Step 2: Performance profiling on cloud-hosted device

After uploading compiled models from step 1. Models can be profiled model on-device using the target_model. Note that this scripts runs the model on a device automatically provisioned in the cloud. Once the job is submitted, you can navigate to a provided job URL to view a variety of on-device performance metrics.


# Device
device = hub.Device("Samsung Galaxy S23")
profile_job_textencoder_quantized = hub.submit_profile_job(
    model=model_textencoder_quantized,
    device=device,
)
profile_job_unet_quantized = hub.submit_profile_job(
    model=model_unet_quantized,
    device=device,
)
profile_job_vaedecoder_quantized = hub.submit_profile_job(
    model=model_vaedecoder_quantized,
    device=device,
)

Step 3: Verify on-device accuracy

To verify the accuracy of the model on-device, you can run on-device inference on sample input data on the same cloud hosted device.


input_data_textencoder_quantized = model.text_encoder.sample_inputs()
inference_job_textencoder_quantized = hub.submit_inference_job(
    model=model_textencoder_quantized,
    device=device,
    inputs=input_data_textencoder_quantized,
)
on_device_output_textencoder_quantized = inference_job_textencoder_quantized.download_output_data()

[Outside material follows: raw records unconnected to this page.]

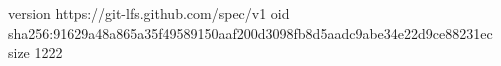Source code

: version https://git-lfs.github.com/spec/v1
oid sha256:91629a48a865a35f49589150aaf200d3098fb8d5aadc9abe34e22d9ce88231ec
size 1222
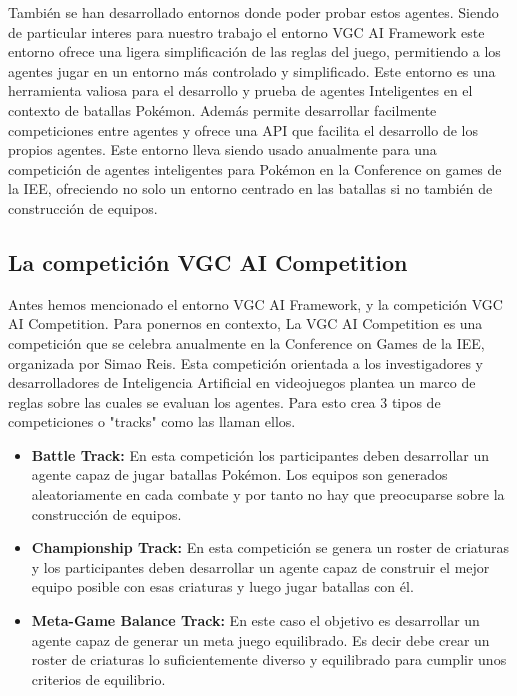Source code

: También se han desarrollado entornos donde poder probar estos agentes. Siendo de particular interes para nuestro trabajo el entorno  VGC AI Framework \cite{VGCAICompetition} este entorno ofrece una ligera simplificación de las reglas del juego, permitiendo a los agentes jugar en un entorno más controlado y simplificado. Este entorno es una herramienta valiosa para el desarrollo y prueba de agentes Inteligentes en el contexto de batallas Pokémon. Además permite desarrollar facilmente competiciones entre agentes y ofrece una API que facilita el desarrollo de los propios agentes. Este entorno lleva siendo usado anualmente para una competición de agentes inteligentes para Pokémon en la Conference on games de la IEE, ofreciendo no solo un entorno centrado en las batallas si no también de construcción de equipos.

\subsection{La competición VGC AI Competition}

Antes hemos mencionado el entorno VGC AI Framework, y la competición VGC AI Competition. 
Para ponernos en contexto, La VGC AI Competition es una competición que se celebra anualmente en la Conference on Games de la IEE, organizada por Simao Reis. Esta competición orientada a los investigadores y desarrolladores de Inteligencia Artificial en videojuegos plantea un marco de reglas sobre las cuales se evaluan los agentes. Para esto crea 3 tipos de competiciones o "tracks" como las llaman ellos.
\begin{itemize}
    \item \textbf{Battle Track:} En esta competición los participantes deben desarrollar un agente capaz de jugar batallas Pokémon. Los equipos son generados aleatoriamente en cada combate y por tanto no hay que preocuparse sobre la construcción de equipos.
    \item \textbf{Championship Track:} En esta competición se genera un roster de criaturas y los participantes deben desarrollar un agente capaz de construir el mejor equipo posible con esas criaturas y luego jugar batallas con él.
    \item \textbf{Meta-Game Balance Track:} En este caso el objetivo es desarrollar un agente capaz de generar un meta juego equilibrado. Es decir debe crear un roster de criaturas lo suficientemente diverso y equilibrado para cumplir unos criterios de equilibrio.
\end{itemize}


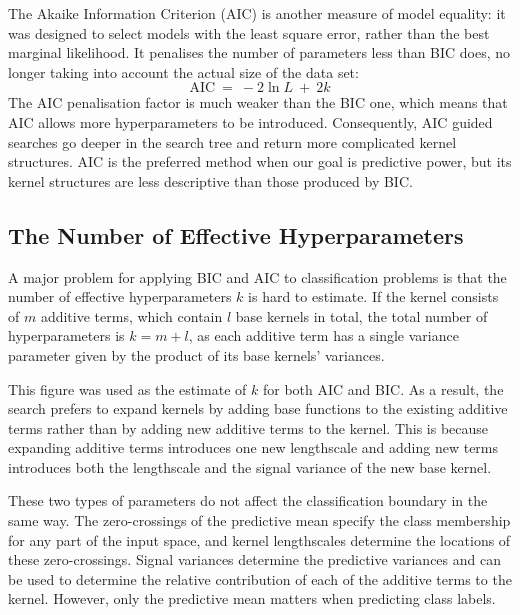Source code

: \documentclass[a4paper,12pt ]{report}
\begin{document}
The Akaike Information Criterion (AIC) is another measure of model equality: it was designed to select models with the least square error, rather than the best marginal likelihood. It penalises the number of parameters less than BIC does, no longer taking into account the actual size of the data set:
\begin{equation*} \mathrm{AIC} ~=~ - 2 \ln L ~+~ 2 k \end{equation*}
The AIC penalisation factor is much weaker than the BIC one, which means that AIC allows more hyperparameters to be introduced. Consequently, AIC guided searches go deeper in the search tree and return more complicated kernel structures. AIC is the preferred method when our goal is predictive power, but its kernel structures are less descriptive than those produced by BIC. %

\subsection{The Number of Effective Hyperparameters}

A major problem for applying BIC and AIC to classification problems is that the number of effective hyperparameters $k$ is hard to estimate. If the kernel consists of $m$ additive terms, which contain $l$ base {\SE} kernels in total, the total number of hyperparameters is $k = m + l$, as each additive term has a single variance parameter given by the product of its base kernels' variances.

This figure was used as the estimate of $k$ for both AIC and BIC. As a result, the search prefers to expand kernels by adding base functions to the existing additive terms rather than by adding new additive terms to the kernel. This is because expanding additive terms introduces one new lengthscale and adding new terms introduces both the lengthscale and the signal variance of the new base kernel.

These two types of parameters do not affect the classification boundary in the same way. The zero-crossings of the predictive mean specify the class membership for any part of the input space, and kernel lengthscales determine the locations of these zero-crossings. Signal variances determine the predictive variances and can be used to determine the relative contribution of each of the additive terms to the kernel. However, only the predictive mean matters when predicting class labels.
\end{document}
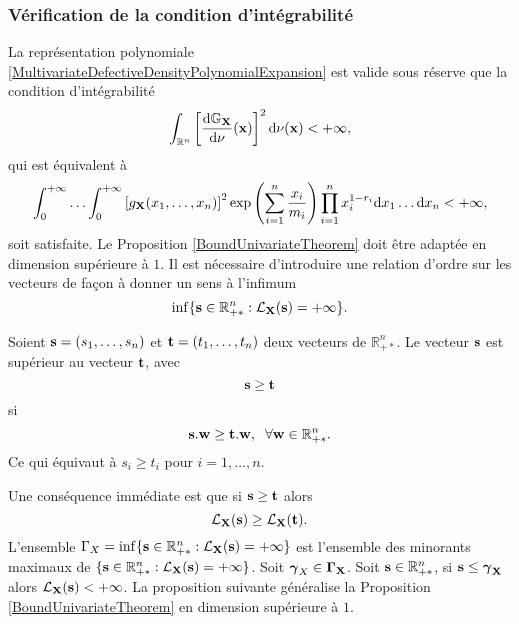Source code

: \subsubsection{Vérification de la condition d'intégrabilité} 
La représentation polynomiale \eqref{MultivariateDefectiveDensityPolynomialExpansion} est valide sous réserve que la condition d'intégrabilité 
\begin{equation*}
\int_{\mathbb{R}^{n}}\left[\frac{\text{d}\mathbb{G}_{\bold{X}}}{\text{d}\nu}(\bold{x})\right]^{2}\text{d}\nu(\bold{x})<+\infty,
\end{equation*}
qui est équivalent à 
\begin{equation}\label{IntegrabilityConditionMultivariate}
\int_{0}^{+\infty}\ldots\int_{0}^{+\infty}\left[g_{\bold{X}}(x_{1},\ldots,x_{n})\right]^{2}\exp\left(\sum_{i=1}^{n}\frac{x_{i}}{m_{i}}\right)\prod_{i=1}^{n}x_{i}^{1-r_{i}}\text{d}x_{1}\ldots\text{d}x_{n}<+\infty,
\end{equation}
soit satisfaite. Le Proposition \ref{BoundUnivariateTheorem} doit être adaptée en dimension supérieure à $1$. Il est nécessaire d'introduire une relation d'ordre sur les vecteurs de façon à donner un sens à l'infimum
\begin{equation*}
\inf\{\bold{s}\in\mathbb{R}_{+*}^{n} : \mathcal{L}_{\bold{X}}(\bold{s})=+\infty\}.
\end{equation*}
\begin{Def}\label{OrderVectorRelationship}
Soient $\bold{s}=(s_{1},\ldots,s_{n})$ et $\bold{t}=(t_{1},\ldots,t_{n})$ deux vecteurs de $\mathbb{R}_{+*}^{n}$. Le vecteur $\bold{s}$ est supérieur au vecteur $\bold{t}$, avec
\begin{equation*}
\bold{s}\geq\bold{t}
\end{equation*}
si
\begin{equation}
\bold{s}.\bold{w}\geq\bold{t}.\bold{w},\hspace{0.2cm}\forall \bold{w}\in\mathbb{R}_{+*}^{n}.
\end{equation}
Ce qui équivaut à $s_{i}\geq t_{i}$ pour $i=1,\ldots,n$.
\end{Def} 
Une conséquence immédiate est que si $\bold{s}\geq\bold{t}$ alors 
\begin{equation}\label{OrderMultivariateLaplaceTransform}
\mathcal{L}_{\bold{X}}(\bold{s})\geq\mathcal{L}_{\bold{X}}(\bold{t}).
\end{equation}
L'ensemble $\Gamma_{X}=\inf\{\bold{s}\in\mathbb{R}_{+*}^{n} : \mathcal{L}_{\bold{X}}(\bold{s})=+\infty\}$ est l\rq{}ensemble des minorants maximaux de $\{\bold{s}\in\mathbb{R}_{+*}^{n} : \mathcal{L}_{\bold{X}}(\bold{s})=+\infty\}$. Soit $\boldsymbol{\gamma}_{X}\in\boldsymbol{\Gamma}_{\bold{X}}$. Soit $\bold{s}\in\mathbb{R}_{+*}^{n}$, si $\bold{s}\leq\boldsymbol{\gamma}_{\bold{X}}$ alors $\mathcal{L}_{\bold{X}}(\bold{s})<+\infty$. La proposition suivante généralise la Proposition \ref{BoundUnivariateTheorem} en dimension supérieure à $1$.
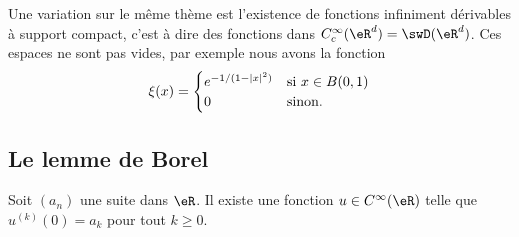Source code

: Une variation sur le même thème est l'existence de fonctions infiniment dérivables à support compact, c'est à dire des fonctions dans \(  C^{\infty}_c(\eR^d)=\swD(\eR^d)\). Ces espaces ne sont pas vides, par exemple nous avons la fonction
\begin{equation}    \label{EqOBYNEMu}
    \xi(x)=\begin{cases}
        e^{-1/(1-| x |^2)}    &   \text{si \( x\in B(0,1)\)}\\
        0    &    \text{sinon}.
    \end{cases}
\end{equation}

\subsection{Le lemme de Borel}

\begin{lemma} \label{LemRENlIEL}
    Soit \( (a_n)\) une suite dans \( \eR\). Il existe une fonction \( u\in C^{\infty}(\eR)\) telle que \( u^{(k)}(0)=a_k\) pour tout \( k\geq 0\).
\end{lemma}

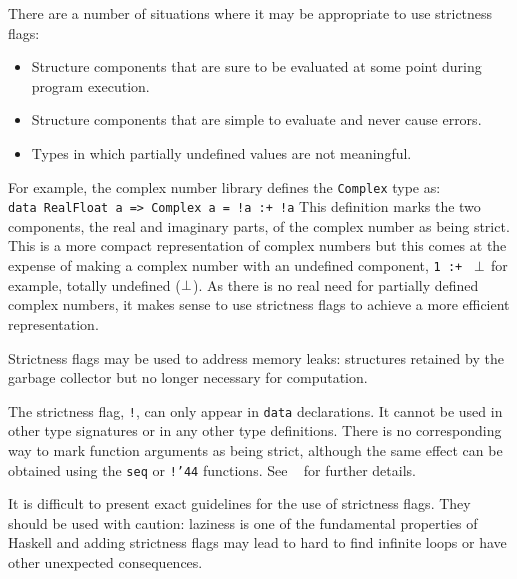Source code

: There are a number of situations where it may be appropriate to use
strictness flags:
\begin{itemize}
\item Structure components that are sure to be evaluated at some
point during program execution.  
\item Structure components that are simple to evaluate and never
cause errors. 
\item Types in which partially undefined values are not meaningful.
\end{itemize}
For example, the complex number library defines the \mbox{\tt Complex} type as:
\bprog
\mbox{\tt data\ RealFloat\ a\ =>\ Complex\ a\ =\ !a\ :+\ !a}
\eprog
{} This definition
marks the two components, the real and imaginary parts, of the complex
number as being strict.  This is a more compact representation of
complex numbers but this comes at the expense of making a complex
number with an undefined component, \mbox{\tt 1\ :+\ } \mbox{$\it \bot$}  for example,
totally undefined (\mbox{$\it \bot$}).  As there is no real need for partially 
defined complex numbers, it makes sense to use strictness flags to
achieve a more efficient representation.

Strictness flags may be used to address memory leaks: structures
retained by the garbage collector but no longer necessary for computation.

The strictness flag, \mbox{\tt !}, can only appear in \mbox{\tt data} declarations.
It cannot be used in other type
signatures or in any other type definitions.  There is no
corresponding way to mark function arguments as being strict, although
the same effect can be obtained using the \mbox{\tt seq} or \mbox{\tt !{\char'44}} functions.  See
~ for further details. 

It is difficult to present exact guidelines for the use of strictness
flags.  They should be used with caution: laziness is one of the
fundamental properties of Haskell and adding strictness flags may lead
to hard to find infinite loops or have other unexpected consequences.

input_data_unet_quantized = model.unet.sample_inputs()
inference_job_unet_quantized = hub.submit_inference_job(
    model=model_unet_quantized,
    device=device,
    inputs=input_data_unet_quantized,
)
on_device_output_unet_quantized = inference_job_unet_quantized.download_output_data()

input_data_vaedecoder_quantized = model.vae_decoder.sample_inputs()
inference_job_vaedecoder_quantized = hub.submit_inference_job(
    model=model_vaedecoder_quantized,
    device=device,
    inputs=input_data_vaedecoder_quantized,
)
on_device_output_vaedecoder_quantized = inference_job_vaedecoder_quantized.download_output_data()

With the output of the model, you can compute like PSNR, relative errors or spot check the output with expected output.

Note: This on-device profiling and inference requires access to Qualcomm® AI Hub. Sign up for access.

Deploying compiled model to Android

The models can be deployed using multiple runtimes:

  • TensorFlow Lite (.tflite export): This tutorial provides a guide to deploy the .tflite model in an Android application.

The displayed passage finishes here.